- _RAW DATA_:
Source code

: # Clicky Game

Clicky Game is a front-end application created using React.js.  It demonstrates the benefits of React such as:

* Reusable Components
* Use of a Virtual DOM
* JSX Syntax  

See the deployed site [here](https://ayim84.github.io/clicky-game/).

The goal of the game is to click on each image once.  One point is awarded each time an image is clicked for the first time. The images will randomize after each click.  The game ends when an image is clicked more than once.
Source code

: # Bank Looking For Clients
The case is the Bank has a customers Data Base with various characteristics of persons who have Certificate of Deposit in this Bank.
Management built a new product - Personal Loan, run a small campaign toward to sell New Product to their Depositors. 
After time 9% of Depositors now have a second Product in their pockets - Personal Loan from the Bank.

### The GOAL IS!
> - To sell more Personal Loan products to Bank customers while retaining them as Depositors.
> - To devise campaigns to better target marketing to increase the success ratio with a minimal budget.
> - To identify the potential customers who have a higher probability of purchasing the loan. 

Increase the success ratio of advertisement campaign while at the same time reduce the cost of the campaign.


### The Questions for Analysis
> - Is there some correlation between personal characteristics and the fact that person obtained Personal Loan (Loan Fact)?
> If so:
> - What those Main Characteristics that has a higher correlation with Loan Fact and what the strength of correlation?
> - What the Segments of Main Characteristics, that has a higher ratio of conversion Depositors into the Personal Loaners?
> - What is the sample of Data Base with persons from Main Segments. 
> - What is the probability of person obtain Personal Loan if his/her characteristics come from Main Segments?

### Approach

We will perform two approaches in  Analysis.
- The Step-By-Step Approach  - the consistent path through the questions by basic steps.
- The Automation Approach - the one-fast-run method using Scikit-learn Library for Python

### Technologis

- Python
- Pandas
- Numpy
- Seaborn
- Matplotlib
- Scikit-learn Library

- _WORK INSTRUCTIONS_: For the string "Fact", show each line of the entries above where it occurs.

- _THE COMPLETED TASK_:
> - Is there some correlation between personal characteristics and the fact that person obtained Personal Loan (Loan Fact)?
> - What those Main Characteristics that has a higher correlation with Loan Fact and what the strength of correlation?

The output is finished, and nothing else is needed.